Take exactly as prescribed, preferably with food to reduce stomach upset.,Rise slowly from sitting or lying down to prevent dizziness.,This drug may make you drowsy; avoid driving or operating machinery until you know how it affects you.,Report fever, unexplained fatigue, jaundice, or dark urine immediately.,Weigh yourself daily and report rapid weight gain or swelling.,Limit alcohol intake as it can increase side effects.,Do not use salt substitutes containing potassium without consulting your doctor.
No interactions on record
No interactions on record
Explore head-to-head clinical comparisons of other medications in the same therapeutic classes.
Common clinical questions about DIUPRES-500 vs ALDORIL D30, answered by our medical review team.
DIUPRES-500 is a Antihypertensive Combination that works by Diupres-500 is a combination of chlorothiazide, a thiazide diuretic, and reserpine, a Rauwolfia alkaloid. Chlorothiazide inhibits the Na+-Cl- symporter in the distal convoluted tubule of the kidney, reducing sodium and chloride reabsorption and increasing water excretion. Reserpine depletes catecholamines from central and peripheral nerve terminals by blocking vesicular monoamine transporter 2 (VMAT2), leading to decreased sympathetic outflow and vasodilation.. ALDORIL D30 is a Antihypertensive Combination that works by Aldoril D30 is a combination of methyldopa, a centrally acting alpha-2 adrenergic agonist that reduces sympathetic outflow, and hydrochlorothiazide, a thiazide diuretic that inhibits the sodium-chloride symporter in the distal convoluted tubule, decreasing plasma volume and peripheral resistance.. They differ in pharmacokinetic profiles, FDA-approved indications, and side effect profiles.

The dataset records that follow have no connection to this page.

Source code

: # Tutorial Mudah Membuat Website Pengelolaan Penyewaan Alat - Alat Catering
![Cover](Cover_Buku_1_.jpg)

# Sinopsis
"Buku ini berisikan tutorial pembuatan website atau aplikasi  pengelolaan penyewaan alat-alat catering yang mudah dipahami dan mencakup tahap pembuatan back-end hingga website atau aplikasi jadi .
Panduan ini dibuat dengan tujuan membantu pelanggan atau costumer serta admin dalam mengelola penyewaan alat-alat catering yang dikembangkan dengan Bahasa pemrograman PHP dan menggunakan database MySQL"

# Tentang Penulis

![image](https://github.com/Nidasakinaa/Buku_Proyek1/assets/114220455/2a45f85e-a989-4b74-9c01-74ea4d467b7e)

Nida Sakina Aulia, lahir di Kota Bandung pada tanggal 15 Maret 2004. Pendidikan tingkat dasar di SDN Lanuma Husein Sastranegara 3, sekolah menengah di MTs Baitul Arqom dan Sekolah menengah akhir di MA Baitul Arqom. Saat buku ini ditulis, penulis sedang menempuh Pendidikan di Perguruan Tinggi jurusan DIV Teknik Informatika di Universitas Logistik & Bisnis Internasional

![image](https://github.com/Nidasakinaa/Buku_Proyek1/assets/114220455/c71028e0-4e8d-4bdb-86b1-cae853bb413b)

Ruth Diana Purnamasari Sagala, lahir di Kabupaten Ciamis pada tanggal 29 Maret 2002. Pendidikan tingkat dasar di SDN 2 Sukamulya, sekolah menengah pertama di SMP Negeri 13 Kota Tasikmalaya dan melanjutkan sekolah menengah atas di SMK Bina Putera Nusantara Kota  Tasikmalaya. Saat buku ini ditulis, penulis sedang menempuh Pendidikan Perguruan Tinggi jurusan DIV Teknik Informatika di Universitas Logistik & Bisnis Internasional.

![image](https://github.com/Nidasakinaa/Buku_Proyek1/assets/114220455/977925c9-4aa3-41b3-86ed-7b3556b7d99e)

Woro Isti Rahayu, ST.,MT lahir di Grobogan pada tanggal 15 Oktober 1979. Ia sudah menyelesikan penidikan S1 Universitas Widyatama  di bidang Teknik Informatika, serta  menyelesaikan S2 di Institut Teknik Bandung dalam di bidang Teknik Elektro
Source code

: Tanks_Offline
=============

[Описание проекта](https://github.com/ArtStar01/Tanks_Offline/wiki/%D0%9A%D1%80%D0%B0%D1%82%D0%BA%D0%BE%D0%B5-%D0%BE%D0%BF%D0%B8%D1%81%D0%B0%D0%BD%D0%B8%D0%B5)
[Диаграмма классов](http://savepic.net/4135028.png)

Potency comparisons between DIUPRES-500 and ALDORIL D30 depend on the specific clinical indication. These are both Antihypertensive Combination agents and are not directly interchangeable by dose. A physician or clinical pharmacist should guide any therapeutic switching decisions.
The standard adult dose of DIUPRES-500 is: Oral, 1 tablet (hydrochlorothiazide 50 mg + reserpine 0.125 mg) once daily, increased up to 2 tablets per day if needed.. The standard adult dose of ALDORIL D30 is: Oral: 1 tablet (hydrochlorothiazide 30 mg / methyldopa 500 mg) twice daily; maximum dose: 2 tablets twice daily.. Dosing should always be individualized based on indication, renal and hepatic function, age, and other patient factors.
No direct drug-drug interaction has been formally documented between DIUPRES-500 and ALDORIL D30 in current clinical databases. However, individual patient risk factors including other medications, organ function, and comorbidities should always be evaluated by a qualified healthcare provider.
The maternal-fetal safety profiles differ. DIUPRES-500 is classified as Category C. First trimester: Risk of fetal hydantoin syndrome (craniofacial defects, hypoplastic nails, growth deficiency). Second trimester: Increased risk of neural tube defects, congenital . ALDORIL D30 is classified as Category C. First trimester: Limited data; no clear evidence of major malformations but methyldopa crosses placenta. Second and third trimesters: Associated with reduced placental perfusion; p. Always consult a maternal-fetal medicine specialist before taking either drug during pregnancy or lactation.